-- ASSIGNMENT --
In the entries below, count the lines that hold the string "temperature" and state only that count.
....................
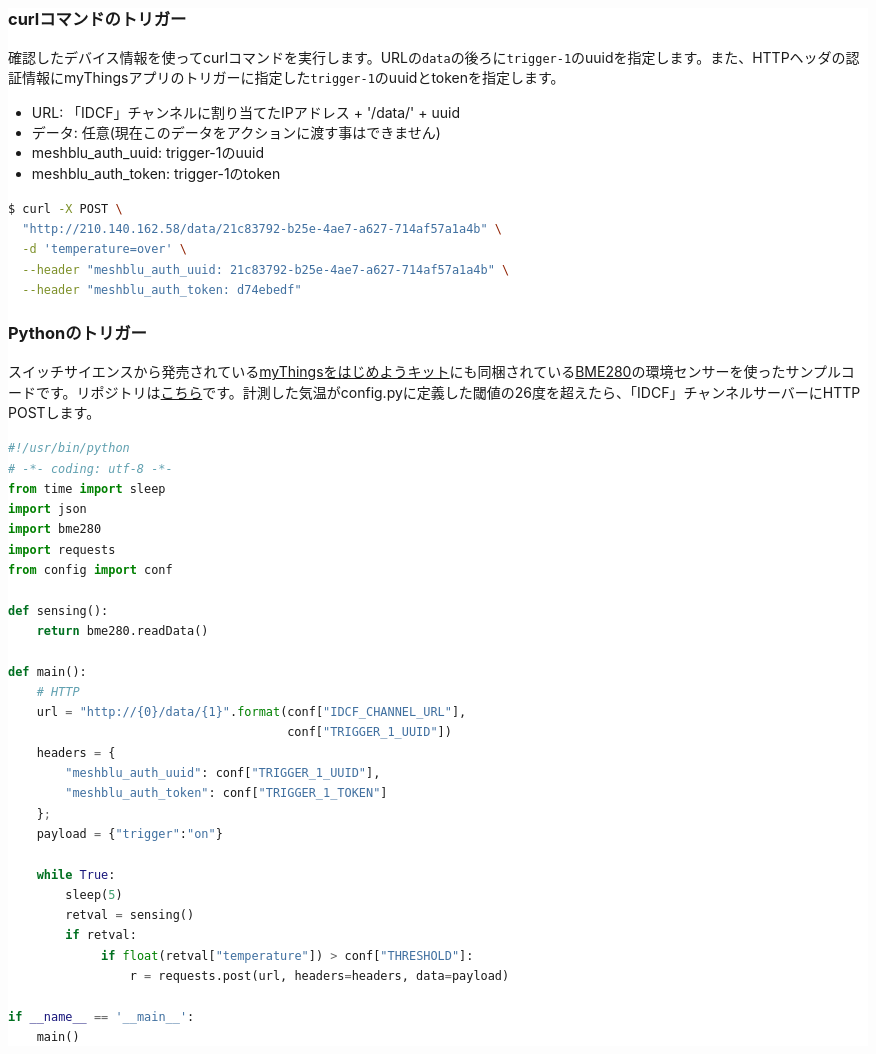 ### curlコマンドのトリガー

確認したデバイス情報を使ってcurlコマンドを実行します。URLの`data`の後ろに`trigger-1`のuuidを指定します。また、HTTPヘッダの認証情報にmyThingsアプリのトリガーに指定した`trigger-1`のuuidとtokenを指定します。

* URL: 「IDCF」チャンネルに割り当てたIPアドレス + '/data/' + uuid
* データ: 任意(現在このデータをアクションに渡す事はできません)
* meshblu_auth_uuid: trigger-1のuuid
* meshblu_auth_token: trigger-1のtoken

```bash
$ curl -X POST \
  "http://210.140.162.58/data/21c83792-b25e-4ae7-a627-714af57a1a4b" \
  -d 'temperature=over' \
  --header "meshblu_auth_uuid: 21c83792-b25e-4ae7-a627-714af57a1a4b" \
  --header "meshblu_auth_token: d74ebedf"
```

### Pythonのトリガー

スイッチサイエンスから発売されている[myThingsをはじめようキット](https://www.switch-science.com/catalog/2366/)にも同梱されている[BME280](https://www.switch-science.com/catalog/2236/)の環境センサーを使ったサンプルコードです。リポジトリは[こちら](https://github.com/IDCFChannel/bme280-meshblu-py/blob/master/bme280_data.py)です。計測した気温がconfig.pyに定義した閾値の26度を超えたら、「IDCF」チャンネルサーバーにHTTP POSTします。

```python bme280_data.py
#!/usr/bin/python
# -*- coding: utf-8 -*-
from time import sleep
import json
import bme280
import requests
from config import conf

def sensing():
    return bme280.readData()

def main():
    # HTTP
    url = "http://{0}/data/{1}".format(conf["IDCF_CHANNEL_URL"],
                                       conf["TRIGGER_1_UUID"])
    headers = {
        "meshblu_auth_uuid": conf["TRIGGER_1_UUID"],
        "meshblu_auth_token": conf["TRIGGER_1_TOKEN"]
    };
    payload = {"trigger":"on"}

    while True:
        sleep(5)
        retval = sensing()
        if retval:
             if float(retval["temperature"]) > conf["THRESHOLD"]:
                 r = requests.post(url, headers=headers, data=payload)

if __name__ == '__main__':
    main()
```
....................
-- TASK RESULT --
2